Gray's second choice for an atheist who had no belief in progress is Joseph Conrad, an excellent and engaging author. His sea novels are still popular and the 1899 novella, "Heart of Darkness",  is one of the best books in the English canon.  It is still taught in many high schools and universities. Conrad spent six months in the Congo around 1886. Around this time, he retired from seafaring to devote himself to writing . His critiques of European colonialists who professed to believe they were bringing freedom and civilization to the "savages" of the Congo are devastating. He portrays the colonialists as self-deceiving profit seekers whose delusions met with utter failure.  The argument still continues as to whether or not Conrad was a racist. 

The author believed that humans were machines with consciousness. He questioned whether illusion might be superior to human awareness. Conrad was an atheist.  But he was also a man who rejected the idea of progress.  His disdain for human consciousness and progress  hints that Conrad was possibly  a man who had lost much of the engagement with the pleasure of living.  Hounded by many debts, he attempted suicide in 1878.

When he finished with his books of the sea, Conrad turned to many other topics, including politics. He had a confirmed distrust of democracy. But he also had a keen eye for the cruelty, illusion and betrayal of anarchist and communist beliefs and plots. The 1906 "Secret Agent" is a masterful treatment of anarchism gone wrong, resulting in betrayal and death.  Alfred Hitchcock used the plot for the excellent 1936 film, "Sabotage."  Gray is correct about  Conrad.  He was an atheist who eschewed progress.  Many readers today enjoy Conrad's novels, while passing over much of his philosophy.

Chapter 7 of "Seven Types of Atheism" reveals what sort of atheism Gray most admires.  He calls it "The Atheism of Silence." His candidates for silent atheism are somewhat puzzling, however.  Neither Arthur Schopenhauer (1788-1860) nor Baruch Spinoza (1632- 1677) were silent.  They both wrote many volumes about their beliefs.  There is a problem with Spinoza as well, in that it is still an open question whether he was an atheist.

Gray is engaging when discussing Schopenhauer's many contradictions. The philosopher advocated against human striving and what he termed "willing", but he led a double existence.  He never renounced life. He was careful of his inherited income and led a life of pleasurable hedonism. He was an avid reader of reviews of his books and took great pleasure when they were favorable. His most transcendent pleasure was music.

Schopenhauer believed that the prime agent in the world was a force he called "The Will". He wrote that  The Will strives to seize matter or force from other forces and organisms. Such struggles exist throughout  the world, and possibly beyond, from inorganic to organic life, from nature itself to every form existing in nature.  The ceaseless conflict rages among all existence. The result of the unending struggle is one of conflict, ineffectual striving, and dissatisfaction.  Schopenhauer believed that humans are particularly doomed to suffer from the conditions dictated by the Will, because humans have intellectual abilities. Such abilities merely serve to magnify our sufferings because we are unable to cease the struggle even though we  often realize that our efforts and worldly pursuits are mere  illusions. Schopenhauer thought, as did Kant, that we humans only see the world through our own limited capacity.  Our interpretations of reality are conditioned by our own illusions, or representations. His 1819 work, "The World as Will and Representation" is a masterly summation of his philosophy and well worth reading.

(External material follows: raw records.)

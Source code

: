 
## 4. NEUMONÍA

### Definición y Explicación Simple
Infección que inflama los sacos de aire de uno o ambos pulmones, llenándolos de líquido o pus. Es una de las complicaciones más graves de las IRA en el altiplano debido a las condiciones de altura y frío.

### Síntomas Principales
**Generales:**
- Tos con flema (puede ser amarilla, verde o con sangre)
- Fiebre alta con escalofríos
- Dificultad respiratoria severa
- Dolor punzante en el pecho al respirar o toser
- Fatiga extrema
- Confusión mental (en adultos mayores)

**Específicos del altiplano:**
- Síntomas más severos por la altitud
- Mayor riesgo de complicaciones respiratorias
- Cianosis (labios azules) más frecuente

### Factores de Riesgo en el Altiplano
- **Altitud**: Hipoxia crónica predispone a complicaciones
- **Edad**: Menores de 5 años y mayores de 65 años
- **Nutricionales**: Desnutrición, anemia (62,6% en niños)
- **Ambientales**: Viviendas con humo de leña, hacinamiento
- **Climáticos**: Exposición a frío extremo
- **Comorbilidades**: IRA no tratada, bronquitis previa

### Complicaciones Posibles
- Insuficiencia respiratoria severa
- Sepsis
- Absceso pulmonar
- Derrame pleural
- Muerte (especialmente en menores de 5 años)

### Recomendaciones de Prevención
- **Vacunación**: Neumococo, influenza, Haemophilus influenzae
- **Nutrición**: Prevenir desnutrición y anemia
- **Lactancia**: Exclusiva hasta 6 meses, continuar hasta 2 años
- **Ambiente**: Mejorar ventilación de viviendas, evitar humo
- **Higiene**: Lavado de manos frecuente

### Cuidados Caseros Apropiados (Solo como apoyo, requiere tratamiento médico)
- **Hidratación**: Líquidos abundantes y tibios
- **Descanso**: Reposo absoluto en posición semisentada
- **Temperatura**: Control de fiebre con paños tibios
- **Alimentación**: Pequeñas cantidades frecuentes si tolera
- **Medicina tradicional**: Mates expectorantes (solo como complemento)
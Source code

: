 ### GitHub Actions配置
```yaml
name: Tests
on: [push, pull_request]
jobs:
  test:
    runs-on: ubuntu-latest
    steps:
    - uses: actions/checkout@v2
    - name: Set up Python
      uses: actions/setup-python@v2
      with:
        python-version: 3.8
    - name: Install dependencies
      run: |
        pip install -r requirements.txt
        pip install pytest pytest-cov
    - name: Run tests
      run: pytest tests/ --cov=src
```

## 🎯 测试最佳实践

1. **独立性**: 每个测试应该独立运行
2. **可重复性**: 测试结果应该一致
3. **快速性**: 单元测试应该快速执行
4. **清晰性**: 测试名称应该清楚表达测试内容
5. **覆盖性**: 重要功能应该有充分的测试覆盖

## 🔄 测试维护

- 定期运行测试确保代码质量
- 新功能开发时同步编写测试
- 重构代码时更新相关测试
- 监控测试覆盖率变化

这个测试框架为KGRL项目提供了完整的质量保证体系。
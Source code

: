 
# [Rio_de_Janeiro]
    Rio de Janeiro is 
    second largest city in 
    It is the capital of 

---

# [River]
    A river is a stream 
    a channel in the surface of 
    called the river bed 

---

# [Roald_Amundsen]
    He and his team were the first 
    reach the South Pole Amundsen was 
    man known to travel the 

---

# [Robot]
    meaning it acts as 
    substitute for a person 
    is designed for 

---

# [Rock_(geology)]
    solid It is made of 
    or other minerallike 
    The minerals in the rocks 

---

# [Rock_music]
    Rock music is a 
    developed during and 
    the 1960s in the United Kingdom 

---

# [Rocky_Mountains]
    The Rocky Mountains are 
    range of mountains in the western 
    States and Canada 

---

The philosopher's conclusions about turning away from life were influenced by his own pessimism and by the Eastern texts he studied and admired. He believed we humans must resign ourselves to life's sufferings and turn away from striving.  He thought that some consolation and transcendence could be found from concentration on aesthetics, such as music or the arts. But resignation and silence was his prescription as the only way out, the only salvation from the insatiable Will.

As Gray admits, Schopenhauer never turned from the striving he described.  His cautious, mildly hedonistic lifestyle, combined with his avid desire for fame as a philosopher, undercut his own philosophy.  Most intellectuals who read his quotations and aphorisms will be horrified by Schopenhauer's scurrilous racism.  This writer can no longer read him because of his disdain for black people. But he was a genuine atheist and his early work in understanding human representation  of the world rather than its reality was invaluable.  The solutions he proposed for ending the ceaseless struggle  of humans, which were silence and turning away from life, have not been followed, not even by him.

Professor Gray seems to save his most judgmental condemnation of racism for the so-called scientific racism of the  French Enlightenment  philosophers of the 18th Century. He skips over the racism and anti-Semitism of some of the atheists he admires.  I am of the opinion that he does not criticize the racism and anti-Semitism of the early Christian Church and other varieties of racism through the centuries enough, but of course that is not his stated purpose in "Seven Types of Atheism".   When writing about the putative atheists he admires he neglects to include their prejudices. He ignores the anti-Semitism of Dostoevsky and Santayana.  He does not discuss the controversy concerning Conrad's racism and neglects to mention Schopenhauer's outspoken racism.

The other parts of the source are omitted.